Please help the Link provided in the FAQ dont work...

How do I network my DVR?
DIRECTV on Demand utilizes the same network connection as Media Share. Simply follow the instructions in the Media Share Quick Start Guide from DIRECTV to get your receiver connected to your home network.


----------



## Earl Bonovich (Nov 15, 2005)

Try this link:
http://forums.directv.com/pe/RepositoryFileDownloadServlet/10180530/DIRECTV_ViiV_Final_SM.pdf


----------



## scb2k (Sep 22, 2007)

Thanks Earl.. 

Sucks that you must have Intel Viiv.. Any Chance that Direct TV will just required a PC and not a stupid chip!?


----------



## Earl Bonovich (Nov 15, 2005)

scb2k said:


> Thanks Earl..
> 
> Sucks that you must have Intel Viiv.. Any Chance that Direct TV will just required a PC and not a stupid chip!?


That is only for Media Share... and is DirecTV's "officially" supported media server.

There are at least 5 other ones that you can use...
See the HR20 forum for details.

The ViiV aspect of that document, has ZERO to do with DoD


----------



## Doug Brott (Jul 12, 2006)

I've also updated the FAQ to be more accurate since the link has changed.


----------



## Jhorwitz (Sep 14, 2005)

Earl Bonovich said:


> That is only for Media Share... and is DirecTV's "officially" supported media server.
> 
> There are at least 5 other ones that you can use...
> See the HR20 forum for details.
> ...


Earl:

Please confirm my understanding of your previous post; if I hook up the HR20 to a non-Viiv PC, I'll be able to use the VOD features, but just not the media/file sharing aspects?


----------



## say-what (Dec 14, 2006)

Jhorwitz said:


> Earl:
> 
> Please confirm my understanding of your previous post; if I hook up the HR20 to a non-Viiv PC, I'll be able to use the VOD features, but just not the media/file sharing aspects?
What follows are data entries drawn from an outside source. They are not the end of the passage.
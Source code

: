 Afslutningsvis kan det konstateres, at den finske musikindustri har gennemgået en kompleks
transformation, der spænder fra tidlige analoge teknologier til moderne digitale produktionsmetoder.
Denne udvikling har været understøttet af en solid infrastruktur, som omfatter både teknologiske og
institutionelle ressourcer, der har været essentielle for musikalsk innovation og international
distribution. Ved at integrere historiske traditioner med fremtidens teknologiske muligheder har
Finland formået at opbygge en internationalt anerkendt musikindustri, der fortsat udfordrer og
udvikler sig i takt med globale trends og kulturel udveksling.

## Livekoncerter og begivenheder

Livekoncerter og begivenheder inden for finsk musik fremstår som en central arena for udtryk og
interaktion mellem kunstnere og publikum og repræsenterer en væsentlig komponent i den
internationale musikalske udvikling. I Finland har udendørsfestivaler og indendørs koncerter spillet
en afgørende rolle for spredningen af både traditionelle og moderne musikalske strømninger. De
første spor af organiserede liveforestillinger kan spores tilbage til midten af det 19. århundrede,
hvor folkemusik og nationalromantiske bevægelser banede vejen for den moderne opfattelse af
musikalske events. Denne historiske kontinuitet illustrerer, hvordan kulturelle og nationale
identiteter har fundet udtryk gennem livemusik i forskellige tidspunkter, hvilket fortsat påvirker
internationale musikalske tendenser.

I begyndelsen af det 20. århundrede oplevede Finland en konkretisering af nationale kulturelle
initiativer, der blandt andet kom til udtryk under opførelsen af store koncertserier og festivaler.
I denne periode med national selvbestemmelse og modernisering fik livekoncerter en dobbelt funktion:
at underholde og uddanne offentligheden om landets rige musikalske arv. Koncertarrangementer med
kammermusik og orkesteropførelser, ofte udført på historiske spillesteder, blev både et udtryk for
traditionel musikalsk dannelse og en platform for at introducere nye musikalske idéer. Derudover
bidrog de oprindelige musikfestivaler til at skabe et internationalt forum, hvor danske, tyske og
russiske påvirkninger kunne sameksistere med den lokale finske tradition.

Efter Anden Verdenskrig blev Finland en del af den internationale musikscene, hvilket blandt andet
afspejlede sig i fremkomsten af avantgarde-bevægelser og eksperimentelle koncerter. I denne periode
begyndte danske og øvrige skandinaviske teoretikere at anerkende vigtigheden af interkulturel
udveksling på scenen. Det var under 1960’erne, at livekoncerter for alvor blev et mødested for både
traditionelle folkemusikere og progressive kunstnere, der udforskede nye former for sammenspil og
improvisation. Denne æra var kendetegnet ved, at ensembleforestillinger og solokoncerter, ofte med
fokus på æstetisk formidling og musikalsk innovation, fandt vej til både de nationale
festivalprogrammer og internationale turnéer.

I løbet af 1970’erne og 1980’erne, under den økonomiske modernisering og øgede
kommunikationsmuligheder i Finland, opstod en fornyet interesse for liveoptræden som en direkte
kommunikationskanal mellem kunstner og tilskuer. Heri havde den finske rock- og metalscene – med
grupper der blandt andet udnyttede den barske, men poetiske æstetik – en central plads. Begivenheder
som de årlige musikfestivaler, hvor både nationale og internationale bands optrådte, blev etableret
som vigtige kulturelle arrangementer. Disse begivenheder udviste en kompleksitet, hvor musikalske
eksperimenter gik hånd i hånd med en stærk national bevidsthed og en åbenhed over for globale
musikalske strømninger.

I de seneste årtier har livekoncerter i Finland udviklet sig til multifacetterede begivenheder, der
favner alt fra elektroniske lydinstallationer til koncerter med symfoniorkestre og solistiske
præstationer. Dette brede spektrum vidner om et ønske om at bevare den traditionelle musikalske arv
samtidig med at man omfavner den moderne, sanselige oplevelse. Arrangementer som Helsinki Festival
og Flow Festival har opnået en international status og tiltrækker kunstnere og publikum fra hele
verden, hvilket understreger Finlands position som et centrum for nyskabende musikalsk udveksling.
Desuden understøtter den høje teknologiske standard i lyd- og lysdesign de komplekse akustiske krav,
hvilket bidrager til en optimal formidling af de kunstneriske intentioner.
You don't need ViiV for either. I don't have ViiV and am able to use VOD and Media Share.


----------



## Earl Bonovich (Nov 15, 2005)

Jhorwitz said:


> Earl:
> 
> Please confirm my understanding of your previous post; if I hook up the HR20 to a non-Viiv PC, I'll be able to use the VOD features, but just not the media/file sharing aspects?





say-what said:


> You don't need ViiV for either. I don't have ViiV and am able to use VOD and Media Share.


Exactly...

The ViiV aspect... is just another media server...
There are several non-ViiV media servers, that will allow you to access the media/file aspects


----------



## scb2k (Sep 22, 2007)

Okay so I have my HR20 connected to my PC but when I try channel 1000

I get "Channel Not found" 

what else do I need to do?

I have Twonky software..

EDIT: I guess I need to wait to receive the new software upgrade huh...


----------



## scb2k (Sep 22, 2007)

I got it!!! Love the On Demand... 

Watch some South Park, National Geographic show.. 

LOVE IT!

I have 8MB Line..


----------